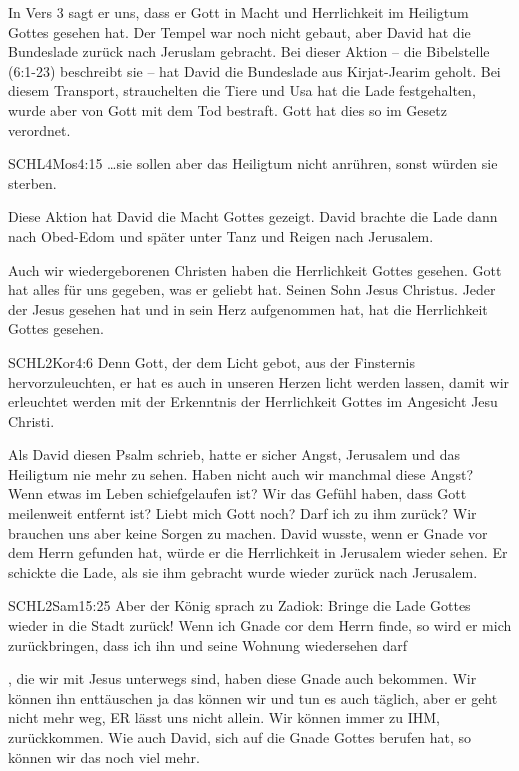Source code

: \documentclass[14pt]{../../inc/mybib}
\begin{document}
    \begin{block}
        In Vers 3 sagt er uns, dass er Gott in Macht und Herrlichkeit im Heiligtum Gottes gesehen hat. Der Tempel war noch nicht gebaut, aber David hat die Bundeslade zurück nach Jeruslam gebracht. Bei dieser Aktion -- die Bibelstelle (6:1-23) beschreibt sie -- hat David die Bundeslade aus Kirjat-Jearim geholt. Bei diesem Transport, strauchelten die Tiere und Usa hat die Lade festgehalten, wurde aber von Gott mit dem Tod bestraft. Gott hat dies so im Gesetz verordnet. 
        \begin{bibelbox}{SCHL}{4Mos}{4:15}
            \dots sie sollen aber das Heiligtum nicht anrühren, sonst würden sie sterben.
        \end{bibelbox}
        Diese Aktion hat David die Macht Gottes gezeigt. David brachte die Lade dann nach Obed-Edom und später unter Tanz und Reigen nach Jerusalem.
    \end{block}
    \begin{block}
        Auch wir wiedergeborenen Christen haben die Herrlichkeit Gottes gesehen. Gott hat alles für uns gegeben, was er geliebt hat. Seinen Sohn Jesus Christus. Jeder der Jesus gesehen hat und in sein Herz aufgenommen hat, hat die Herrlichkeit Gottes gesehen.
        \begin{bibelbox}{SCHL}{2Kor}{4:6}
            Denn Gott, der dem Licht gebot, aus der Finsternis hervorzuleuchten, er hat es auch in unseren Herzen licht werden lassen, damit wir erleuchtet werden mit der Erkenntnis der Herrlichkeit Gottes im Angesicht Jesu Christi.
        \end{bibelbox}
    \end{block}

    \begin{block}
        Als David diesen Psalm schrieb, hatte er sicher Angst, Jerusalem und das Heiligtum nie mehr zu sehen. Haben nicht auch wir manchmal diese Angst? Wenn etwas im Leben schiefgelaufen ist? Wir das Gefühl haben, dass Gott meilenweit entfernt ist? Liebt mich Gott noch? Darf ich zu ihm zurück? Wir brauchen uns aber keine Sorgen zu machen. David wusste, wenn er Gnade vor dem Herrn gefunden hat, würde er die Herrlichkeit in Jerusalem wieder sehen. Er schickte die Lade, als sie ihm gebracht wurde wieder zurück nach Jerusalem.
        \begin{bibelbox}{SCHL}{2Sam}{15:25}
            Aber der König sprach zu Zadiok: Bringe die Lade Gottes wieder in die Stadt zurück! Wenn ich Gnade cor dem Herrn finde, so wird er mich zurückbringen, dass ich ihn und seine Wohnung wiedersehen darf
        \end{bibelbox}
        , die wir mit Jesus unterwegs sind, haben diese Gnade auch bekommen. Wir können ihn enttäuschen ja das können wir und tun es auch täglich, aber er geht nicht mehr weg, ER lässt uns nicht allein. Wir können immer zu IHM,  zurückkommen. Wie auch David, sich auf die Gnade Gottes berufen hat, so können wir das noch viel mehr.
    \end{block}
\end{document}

--

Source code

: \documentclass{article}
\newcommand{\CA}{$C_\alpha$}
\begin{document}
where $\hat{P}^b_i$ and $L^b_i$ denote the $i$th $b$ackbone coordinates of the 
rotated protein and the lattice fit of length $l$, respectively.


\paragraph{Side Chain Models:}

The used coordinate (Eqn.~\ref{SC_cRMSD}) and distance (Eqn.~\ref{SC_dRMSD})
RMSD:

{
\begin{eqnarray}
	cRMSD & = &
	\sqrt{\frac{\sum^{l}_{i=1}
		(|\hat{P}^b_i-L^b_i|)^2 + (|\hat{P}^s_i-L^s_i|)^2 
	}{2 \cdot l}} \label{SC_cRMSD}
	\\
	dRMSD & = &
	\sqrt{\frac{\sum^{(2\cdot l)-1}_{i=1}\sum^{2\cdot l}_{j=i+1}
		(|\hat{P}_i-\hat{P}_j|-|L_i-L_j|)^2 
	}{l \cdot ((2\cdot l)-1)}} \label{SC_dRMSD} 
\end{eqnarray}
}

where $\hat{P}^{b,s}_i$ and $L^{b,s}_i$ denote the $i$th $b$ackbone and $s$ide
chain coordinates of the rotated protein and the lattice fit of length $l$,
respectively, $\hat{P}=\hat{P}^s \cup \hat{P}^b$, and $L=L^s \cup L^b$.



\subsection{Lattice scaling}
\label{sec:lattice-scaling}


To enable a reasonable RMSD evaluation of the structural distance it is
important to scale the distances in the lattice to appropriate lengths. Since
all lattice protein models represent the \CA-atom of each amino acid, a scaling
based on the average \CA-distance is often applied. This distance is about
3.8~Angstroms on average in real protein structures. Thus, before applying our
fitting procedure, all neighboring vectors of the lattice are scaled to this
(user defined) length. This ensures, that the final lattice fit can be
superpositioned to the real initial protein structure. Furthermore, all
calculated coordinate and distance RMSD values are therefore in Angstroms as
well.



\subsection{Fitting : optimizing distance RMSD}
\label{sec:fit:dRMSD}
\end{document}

---

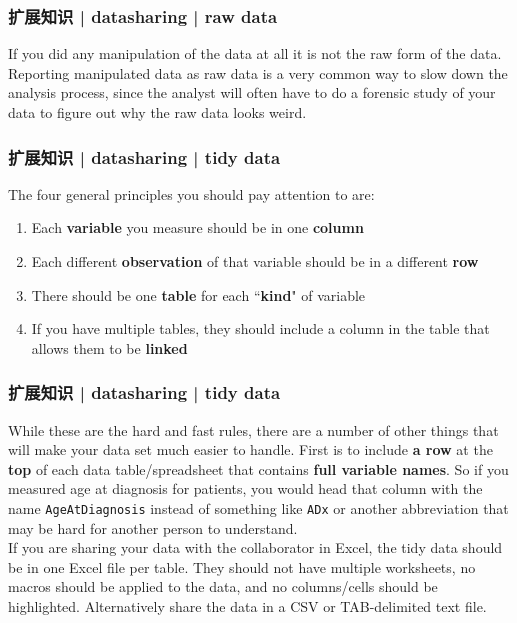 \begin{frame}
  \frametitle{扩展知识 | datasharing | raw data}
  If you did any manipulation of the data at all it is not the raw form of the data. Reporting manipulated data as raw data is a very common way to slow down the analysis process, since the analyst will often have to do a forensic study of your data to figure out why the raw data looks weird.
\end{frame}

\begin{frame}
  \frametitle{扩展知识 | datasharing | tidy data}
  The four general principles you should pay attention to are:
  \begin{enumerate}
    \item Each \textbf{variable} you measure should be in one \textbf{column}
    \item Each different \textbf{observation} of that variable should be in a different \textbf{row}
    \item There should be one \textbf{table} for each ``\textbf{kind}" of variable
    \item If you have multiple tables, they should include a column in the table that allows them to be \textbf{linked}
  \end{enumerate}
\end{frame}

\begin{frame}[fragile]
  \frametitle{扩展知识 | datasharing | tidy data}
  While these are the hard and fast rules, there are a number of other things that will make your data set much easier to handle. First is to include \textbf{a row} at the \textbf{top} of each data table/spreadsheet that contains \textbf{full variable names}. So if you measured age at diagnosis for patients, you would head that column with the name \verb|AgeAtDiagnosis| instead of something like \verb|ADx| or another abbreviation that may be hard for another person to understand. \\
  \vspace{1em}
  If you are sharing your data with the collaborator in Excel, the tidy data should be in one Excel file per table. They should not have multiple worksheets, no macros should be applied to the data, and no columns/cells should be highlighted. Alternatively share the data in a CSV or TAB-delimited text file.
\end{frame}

## What you have to do:
Find each line holding the string "Angstroms" in the listing above, then copy it.

## Answer to the exercise:
3.8~Angstroms on average in real protein structures. Thus, before applying our
calculated coordinate and distance RMSD values are therefore in Angstroms as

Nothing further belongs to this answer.